*Exercise brief*: Filter the records for lines holding the string "were".

[Source data]

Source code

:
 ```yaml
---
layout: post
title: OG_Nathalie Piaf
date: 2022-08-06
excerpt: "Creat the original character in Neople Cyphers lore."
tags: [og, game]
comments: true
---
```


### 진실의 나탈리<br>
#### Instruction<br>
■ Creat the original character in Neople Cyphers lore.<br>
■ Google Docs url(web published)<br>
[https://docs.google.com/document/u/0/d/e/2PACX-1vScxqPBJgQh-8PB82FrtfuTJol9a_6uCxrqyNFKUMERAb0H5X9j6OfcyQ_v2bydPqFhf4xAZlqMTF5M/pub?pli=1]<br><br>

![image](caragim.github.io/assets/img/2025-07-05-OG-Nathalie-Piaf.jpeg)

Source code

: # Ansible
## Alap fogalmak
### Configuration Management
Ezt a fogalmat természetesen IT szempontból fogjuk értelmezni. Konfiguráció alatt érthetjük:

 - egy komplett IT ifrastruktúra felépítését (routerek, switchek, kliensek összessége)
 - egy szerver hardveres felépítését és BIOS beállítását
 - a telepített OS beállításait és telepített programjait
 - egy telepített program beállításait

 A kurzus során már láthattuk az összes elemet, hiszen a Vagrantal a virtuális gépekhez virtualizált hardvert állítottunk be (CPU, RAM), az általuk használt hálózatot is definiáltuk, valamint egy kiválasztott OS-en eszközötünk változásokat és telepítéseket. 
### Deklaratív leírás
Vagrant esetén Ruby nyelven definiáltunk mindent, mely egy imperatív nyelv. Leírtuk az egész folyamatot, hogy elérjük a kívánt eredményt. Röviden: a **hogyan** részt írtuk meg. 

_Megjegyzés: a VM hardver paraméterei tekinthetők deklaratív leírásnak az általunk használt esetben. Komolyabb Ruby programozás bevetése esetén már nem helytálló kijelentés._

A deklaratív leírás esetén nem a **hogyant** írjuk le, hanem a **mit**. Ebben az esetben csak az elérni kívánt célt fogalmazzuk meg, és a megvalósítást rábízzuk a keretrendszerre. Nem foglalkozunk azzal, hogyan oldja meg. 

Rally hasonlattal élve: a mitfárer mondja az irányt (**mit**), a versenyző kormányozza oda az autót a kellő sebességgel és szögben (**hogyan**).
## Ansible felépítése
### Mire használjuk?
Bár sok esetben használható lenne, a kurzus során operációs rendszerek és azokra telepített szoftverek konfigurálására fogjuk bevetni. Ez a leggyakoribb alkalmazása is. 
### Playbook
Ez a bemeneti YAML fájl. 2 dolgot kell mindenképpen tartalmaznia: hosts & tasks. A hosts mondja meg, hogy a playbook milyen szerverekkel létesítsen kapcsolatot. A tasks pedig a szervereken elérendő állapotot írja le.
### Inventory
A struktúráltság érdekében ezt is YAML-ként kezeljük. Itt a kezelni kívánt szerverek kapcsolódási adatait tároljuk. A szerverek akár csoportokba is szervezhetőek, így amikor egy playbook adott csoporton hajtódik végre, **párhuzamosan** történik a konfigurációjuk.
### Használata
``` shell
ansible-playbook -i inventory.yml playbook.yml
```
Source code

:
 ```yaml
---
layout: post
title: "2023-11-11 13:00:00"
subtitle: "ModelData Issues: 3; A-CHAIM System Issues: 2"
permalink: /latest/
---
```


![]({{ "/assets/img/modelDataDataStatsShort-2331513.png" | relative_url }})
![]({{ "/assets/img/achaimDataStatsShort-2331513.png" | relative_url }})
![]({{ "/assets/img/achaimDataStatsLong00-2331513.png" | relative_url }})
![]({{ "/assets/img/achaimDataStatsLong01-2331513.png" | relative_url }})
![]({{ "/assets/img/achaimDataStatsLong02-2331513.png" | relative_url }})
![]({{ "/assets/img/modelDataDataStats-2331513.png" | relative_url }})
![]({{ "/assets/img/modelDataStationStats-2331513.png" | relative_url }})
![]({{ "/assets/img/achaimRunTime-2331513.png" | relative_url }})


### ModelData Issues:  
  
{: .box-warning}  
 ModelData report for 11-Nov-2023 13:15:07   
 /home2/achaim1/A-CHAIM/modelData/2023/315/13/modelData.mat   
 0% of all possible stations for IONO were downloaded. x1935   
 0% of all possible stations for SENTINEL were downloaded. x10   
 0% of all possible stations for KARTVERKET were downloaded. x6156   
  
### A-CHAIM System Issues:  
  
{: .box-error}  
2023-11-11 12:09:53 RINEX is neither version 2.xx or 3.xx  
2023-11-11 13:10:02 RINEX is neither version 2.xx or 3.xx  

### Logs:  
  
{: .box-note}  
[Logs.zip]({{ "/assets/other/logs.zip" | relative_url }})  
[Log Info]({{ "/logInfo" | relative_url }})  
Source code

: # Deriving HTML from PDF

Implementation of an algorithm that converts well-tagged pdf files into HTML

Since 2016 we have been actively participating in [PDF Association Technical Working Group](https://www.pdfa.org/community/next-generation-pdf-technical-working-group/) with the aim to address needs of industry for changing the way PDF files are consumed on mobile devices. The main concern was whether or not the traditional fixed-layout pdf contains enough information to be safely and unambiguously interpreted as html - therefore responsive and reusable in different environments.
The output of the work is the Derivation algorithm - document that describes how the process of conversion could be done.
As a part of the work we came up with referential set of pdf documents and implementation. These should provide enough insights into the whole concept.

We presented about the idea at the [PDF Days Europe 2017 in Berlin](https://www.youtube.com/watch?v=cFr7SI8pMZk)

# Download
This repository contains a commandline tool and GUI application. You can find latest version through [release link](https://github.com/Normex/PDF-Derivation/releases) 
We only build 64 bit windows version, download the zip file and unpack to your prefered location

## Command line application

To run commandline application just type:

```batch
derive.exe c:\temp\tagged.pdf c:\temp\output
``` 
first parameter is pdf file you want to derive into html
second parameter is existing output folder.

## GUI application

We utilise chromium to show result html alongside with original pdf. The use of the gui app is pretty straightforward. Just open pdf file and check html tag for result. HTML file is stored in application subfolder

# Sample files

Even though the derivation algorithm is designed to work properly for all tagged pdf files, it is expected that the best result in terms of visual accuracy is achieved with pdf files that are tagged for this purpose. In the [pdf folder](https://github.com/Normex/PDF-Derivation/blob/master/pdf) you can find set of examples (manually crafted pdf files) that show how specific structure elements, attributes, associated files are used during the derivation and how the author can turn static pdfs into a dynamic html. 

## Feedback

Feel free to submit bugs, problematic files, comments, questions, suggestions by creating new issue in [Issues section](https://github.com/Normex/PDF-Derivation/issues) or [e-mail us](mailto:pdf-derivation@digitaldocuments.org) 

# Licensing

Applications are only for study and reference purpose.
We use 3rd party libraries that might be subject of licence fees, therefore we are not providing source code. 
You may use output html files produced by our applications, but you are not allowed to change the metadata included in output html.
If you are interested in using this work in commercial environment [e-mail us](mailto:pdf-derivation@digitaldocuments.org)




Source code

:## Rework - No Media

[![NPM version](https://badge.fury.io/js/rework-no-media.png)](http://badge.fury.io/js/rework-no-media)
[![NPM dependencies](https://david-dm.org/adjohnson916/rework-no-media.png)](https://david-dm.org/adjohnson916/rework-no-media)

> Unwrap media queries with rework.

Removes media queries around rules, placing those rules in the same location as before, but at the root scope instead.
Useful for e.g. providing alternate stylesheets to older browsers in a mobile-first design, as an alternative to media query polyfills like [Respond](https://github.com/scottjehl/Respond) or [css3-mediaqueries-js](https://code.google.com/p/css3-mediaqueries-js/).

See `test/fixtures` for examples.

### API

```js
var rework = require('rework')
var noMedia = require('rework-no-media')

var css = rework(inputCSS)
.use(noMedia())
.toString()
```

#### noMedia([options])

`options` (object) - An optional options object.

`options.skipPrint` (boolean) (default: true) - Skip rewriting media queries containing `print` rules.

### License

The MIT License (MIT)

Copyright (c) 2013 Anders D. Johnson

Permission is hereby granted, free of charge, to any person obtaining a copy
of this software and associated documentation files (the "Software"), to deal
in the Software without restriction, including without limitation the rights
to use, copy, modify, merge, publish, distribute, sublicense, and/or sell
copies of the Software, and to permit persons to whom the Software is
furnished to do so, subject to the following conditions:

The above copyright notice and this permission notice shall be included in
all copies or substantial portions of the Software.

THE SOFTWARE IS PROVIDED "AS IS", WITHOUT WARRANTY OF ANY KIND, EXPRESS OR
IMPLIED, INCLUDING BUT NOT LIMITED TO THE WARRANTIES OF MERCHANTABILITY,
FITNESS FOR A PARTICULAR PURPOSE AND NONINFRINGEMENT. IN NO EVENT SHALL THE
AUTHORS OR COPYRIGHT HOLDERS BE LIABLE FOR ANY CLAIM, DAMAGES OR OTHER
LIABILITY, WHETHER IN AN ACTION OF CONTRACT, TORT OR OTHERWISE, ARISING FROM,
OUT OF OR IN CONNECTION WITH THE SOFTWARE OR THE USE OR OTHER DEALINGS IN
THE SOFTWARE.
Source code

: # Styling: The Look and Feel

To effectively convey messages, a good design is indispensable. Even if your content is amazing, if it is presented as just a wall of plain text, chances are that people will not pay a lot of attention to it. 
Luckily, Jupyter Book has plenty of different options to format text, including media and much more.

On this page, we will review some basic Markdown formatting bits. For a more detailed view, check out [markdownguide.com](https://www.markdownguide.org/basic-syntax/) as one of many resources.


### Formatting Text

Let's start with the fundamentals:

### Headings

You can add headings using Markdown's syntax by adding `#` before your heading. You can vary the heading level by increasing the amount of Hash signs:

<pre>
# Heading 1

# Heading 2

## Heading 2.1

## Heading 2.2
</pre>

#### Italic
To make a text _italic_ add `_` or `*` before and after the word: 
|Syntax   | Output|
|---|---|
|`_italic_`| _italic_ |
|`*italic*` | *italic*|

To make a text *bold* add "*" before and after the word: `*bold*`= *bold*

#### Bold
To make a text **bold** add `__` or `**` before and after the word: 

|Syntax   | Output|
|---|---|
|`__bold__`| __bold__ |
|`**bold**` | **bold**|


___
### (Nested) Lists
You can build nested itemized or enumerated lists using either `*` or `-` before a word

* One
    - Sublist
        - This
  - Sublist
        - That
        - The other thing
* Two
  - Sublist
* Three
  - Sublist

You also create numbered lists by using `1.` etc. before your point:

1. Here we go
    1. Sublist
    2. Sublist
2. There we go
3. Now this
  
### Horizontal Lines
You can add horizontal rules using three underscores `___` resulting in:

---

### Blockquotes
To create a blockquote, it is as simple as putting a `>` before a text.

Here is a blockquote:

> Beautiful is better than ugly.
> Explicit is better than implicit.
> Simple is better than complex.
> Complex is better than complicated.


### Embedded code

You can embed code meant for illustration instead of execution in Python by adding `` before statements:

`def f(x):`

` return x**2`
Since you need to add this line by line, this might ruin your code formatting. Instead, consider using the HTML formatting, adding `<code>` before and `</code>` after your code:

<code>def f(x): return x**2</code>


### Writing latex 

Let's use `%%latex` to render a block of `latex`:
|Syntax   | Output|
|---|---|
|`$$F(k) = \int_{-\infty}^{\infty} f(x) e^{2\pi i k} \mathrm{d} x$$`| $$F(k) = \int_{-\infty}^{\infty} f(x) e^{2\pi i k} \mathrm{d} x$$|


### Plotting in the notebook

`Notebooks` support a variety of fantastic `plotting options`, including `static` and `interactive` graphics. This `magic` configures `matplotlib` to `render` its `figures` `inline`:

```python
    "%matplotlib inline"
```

*Exercise response*:
 0% of all possible stations for IONO were downloaded. x1935   
 0% of all possible stations for SENTINEL were downloaded. x10   
 0% of all possible stations for KARTVERKET were downloaded. x6156   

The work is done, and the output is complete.